A Declared State Policy
In ruling the case in favor of Belarmino's widower, the Court delivered a compassionate stand for the ordinary public sector worker. "The court may take judicial notice," it said, "of the meager salaries that the Government pays its public school teachers. Forced to live on the margin of poverty, they are unable to afford expensive hospital care, nor the services of trained doctors and nurses when they or members of their families are in. Penury compelled the deceased to scrimp by delivering her baby at home instead of in a hospital."
And Justice Prino-Aquino, who penned the decision, didn't stop there. He went on a tirade about how government was to blame for her inability to afford the care she needed:
"The Government is not entirely blameless for her death for it is not entirely blameless for her poverty. Government has yet to perform its declared policy 'to free the people from poverty, provide adequate social services, extend to them a decent standard of living, and improve the quality of life for all (Sec. 7, Art. II, 1973 Constitution and Sec. 9, Art. II, 1987 Constitution).
"Social justice for the lowly and underpaid public school teachers will only be an empty shibboleth until Government adopts measures to ameliorate their economic condition and provides them with adequate medical care or the means to afford it..."
The Current State and Looking Ahead
Oania Belarmino's story rings true until today. Some may have jobs with guaranteed paychecks, but are the compensation and benefits enough to cover for the care needed during crucial times? Had she had better benefits, she probably would have sought maternity care inside a proper healthcare facility. And she probably would have stayed longer than the five days at the hospital for further care for her sepsis.

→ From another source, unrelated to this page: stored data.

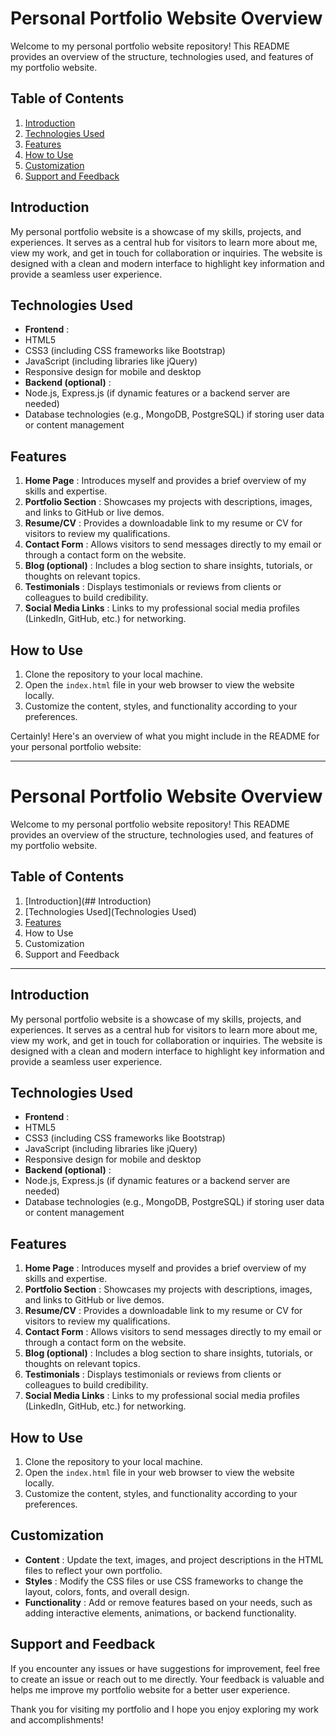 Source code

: 
# Personal Portfolio Website Overview

Welcome to my personal portfolio website repository! This README provides an overview of the structure, technologies used, and features of my portfolio website.

## Table of Contents

1. [Introduction](https://chatgpt.com/c/71946886-764d-4c0e-9fe0-571ddb97d771#introduction)
2. [Technologies Used](https://chatgpt.com/c/71946886-764d-4c0e-9fe0-571ddb97d771#technologies-used)
3. [Features](https://chatgpt.com/c/71946886-764d-4c0e-9fe0-571ddb97d771#features)
4. [How to Use](https://chatgpt.com/c/71946886-764d-4c0e-9fe0-571ddb97d771#how-to-use)
5. [Customization](https://chatgpt.com/c/71946886-764d-4c0e-9fe0-571ddb97d771#customization)
6. [Support and Feedback](https://chatgpt.com/c/71946886-764d-4c0e-9fe0-571ddb97d771#support-and-feedback)

## Introduction

My personal portfolio website is a showcase of my skills, projects, and experiences. It serves as a central hub for visitors to learn more about me, view my work, and get in touch for collaboration or inquiries. The website is designed with a clean and modern interface to highlight key information and provide a seamless user experience.

## Technologies Used

* **Frontend** :
* HTML5
* CSS3 (including CSS frameworks like Bootstrap)
* JavaScript (including libraries like jQuery)
* Responsive design for mobile and desktop
* **Backend (optional)** :
* Node.js, Express.js (if dynamic features or a backend server are needed)
* Database technologies (e.g., MongoDB, PostgreSQL) if storing user data or content management

## Features

1. **Home Page** : Introduces myself and provides a brief overview of my skills and expertise.
2. **Portfolio Section** : Showcases my projects with descriptions, images, and links to GitHub or live demos.
3. **Resume/CV** : Provides a downloadable link to my resume or CV for visitors to review my qualifications.
4. **Contact Form** : Allows visitors to send messages directly to my email or through a contact form on the website.
5. **Blog (optional)** : Includes a blog section to share insights, tutorials, or thoughts on relevant topics.
6. **Testimonials** : Displays testimonials or reviews from clients or colleagues to build credibility.
7. **Social Media Links** : Links to my professional social media profiles (LinkedIn, GitHub, etc.) for networking.

## How to Use

1. Clone the repository to your local machine.
2. Open the `index.html` file in your web browser to view the website locally.
3. Customize the content, styles, and functionality according to your preferences.

Certainly! Here's an overview of what you might include in the README for your personal portfolio website:

---

# Personal Portfolio Website Overview

Welcome to my personal portfolio website repository! This README provides an overview of the structure, technologies used, and features of my portfolio website.

## Table of Contents

1. [Introduction](## Introduction)
2. [Technologies Used](Technologies Used)
3. [Features]()
4. How to Use
5. Customization
6. Support and Feedback

---

## Introduction

My personal portfolio website is a showcase of my skills, projects, and experiences. It serves as a central hub for visitors to learn more about me, view my work, and get in touch for collaboration or inquiries. The website is designed with a clean and modern interface to highlight key information and provide a seamless user experience.

## Technologies Used

* **Frontend** :
* HTML5
* CSS3 (including CSS frameworks like Bootstrap)
* JavaScript (including libraries like jQuery)
* Responsive design for mobile and desktop
* **Backend (optional)** :
* Node.js, Express.js (if dynamic features or a backend server are needed)
* Database technologies (e.g., MongoDB, PostgreSQL) if storing user data or content management

## Features

1. **Home Page** : Introduces myself and provides a brief overview of my skills and expertise.
2. **Portfolio Section** : Showcases my projects with descriptions, images, and links to GitHub or live demos.
3. **Resume/CV** : Provides a downloadable link to my resume or CV for visitors to review my qualifications.
4. **Contact Form** : Allows visitors to send messages directly to my email or through a contact form on the website.
5. **Blog (optional)** : Includes a blog section to share insights, tutorials, or thoughts on relevant topics.
6. **Testimonials** : Displays testimonials or reviews from clients or colleagues to build credibility.
7. **Social Media Links** : Links to my professional social media profiles (LinkedIn, GitHub, etc.) for networking.

## How to Use

1. Clone the repository to your local machine.
2. Open the `index.html` file in your web browser to view the website locally.
3. Customize the content, styles, and functionality according to your preferences.

## Customization

* **Content** : Update the text, images, and project descriptions in the HTML files to reflect your own portfolio.
* **Styles** : Modify the CSS files or use CSS frameworks to change the layout, colors, fonts, and overall design.
* **Functionality** : Add or remove features based on your needs, such as adding interactive elements, animations, or backend functionality.

## Support and Feedback

If you encounter any issues or have suggestions for improvement, feel free to create an issue or reach out to me directly. Your feedback is valuable and helps me improve my portfolio website for a better user experience.

Thank you for visiting my portfolio and I hope you enjoy exploring my work and accomplishments!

Looking ahead, Philippine government has found ways to provide more adequate social support to the ordinary worker, and things look better. But the country needs to reach a place where wages can actually afford the care needed. To date, minimum wage sits at just under 3,000 USD annually (computed based on daily minimum wage). Childbirth can cost up to 2,000 USD, but I know some people who've told me that they spent as much as 10,000 USD.
There's still a lot of ground to cover in terms of improving compensation and benefits for the ordinary Filipino worker.